Terra nullius is Australia’s unfinished business

Addressing the climate emergency and improving relationships with Indigenous Australians and Pacific Islanders means building people-to-people exchange, according to our new British High Commissioner.

Six month into her posting as the British High Commissioner to Australia, Her Excellency Vicki Treadell said that we are facing a moment of pause in our inter-country relationship, ‘to think about our shared history; the history and people before the foreigners first came to stay.’

Treadell launched a new publication of essays collated by the British Council, Crossing Points: UK – Australia- New Zealand- Pacific, which are available as a free publication and downloadable online.

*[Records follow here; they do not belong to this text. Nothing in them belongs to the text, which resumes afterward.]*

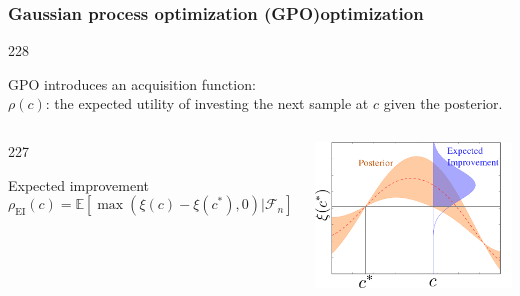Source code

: \documentclass{beamer}
\let\oldcite=\cite
\renewcommand{\cite}[1]{\textcolor[rgb]{.4,.4,.85}{\oldcite{#1}}}
\newcommand{\barrow}{\item[\color{darkred}\ding{228}]}
\newcommand{\carrow}{\item[\color{darkred}\ding{227}]}
\begin{document}
\begin{frame}
    \frametitle{Gaussian process optimization (GPO)\hfill \scriptsize{optimization}} \small
    \begin{dinglist}{228}
        \barrow GPO introduces an acquisition function:\\
                $\rho(c)$: the expected utility of investing the next sample at $c$ given 
                the posterior.
        \begin{columns}
            \begin{dinglist}{227}
                \carrow Expected improvement \\ \scriptsize\cite{Mokus 78, Snoek 12}\small
                   \begin{equation*}
                       \rho_{\textrm{EI}}(c) = \mathbb{E}
                       \left[ \max\left(\xi(c) - \xi(c^*), 0\right) | \mathcal{F}_n \right]
                   \end{equation*}
            \end{dinglist}
        \begin{center}
            \includegraphics[width=6.1cm]{EI_sketch.png}
        \end{center}
        \end{columns}
    \end{dinglist}
\end{frame}
\end{document}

She used the launch to further ponder what relationships look like at this inflection point, as her own country vacillates whether Brexit will or will not be; as this region faces imminent devasting effects of climate crisis, and Australia approaches the eve of Cook’s 250th anniversary of landing on its shores.

‘Focussing on what our modern relationship should be, there is part of our history that we need to address, and it is something that people have found difficult to talk about, to acknowledge the arrival of Cook and what it portended,’ said Treadell.

‘But if we are to build a true relationship of the future, the appreciation of all art and culture, the people-to-people connections, have to be a much broader,’ she continued.

‘Whatever future we build with Australia and New Zealand and Pacific Island countries, where the consequence of British colonialism has changed the trajectory of those nations, we have to find the positive learning in that; we have to find the new partnerships in that,’ she encouraged.

Featuring ten essays, including the bestselling author Stan Grant, singer-songwriter and Balladong Noongar woman Gina Williams, comedian Alice Fraser, and 2018 Australian of the Year and Scientia Professor Michelle Simmons AO, the publication reflects on the things that connect us, and the possibilities that define our shared future.

In short, Crossing Points is more than a collection of essays; it is a roadmap for getting future relationships right.

High Commissioner of the United Kingdom to Australia, Vicki Treadell; British Council Director Australia, Helen Salmon; British Consul-General Michael Ward. Image supplied

Speaking of the new publication, Treadell said that people-to-people engagement is more important than ever before.

‘When I read Gina Williams’ essay she spoke about voice and the loss of language and the loss of identity. One of the devastating effects of colonialism in this country is that Indigenous languages have been lost. Our task through culture, art and through music must be to make sure the ones that are left are heard and preserved,’ said Treadell.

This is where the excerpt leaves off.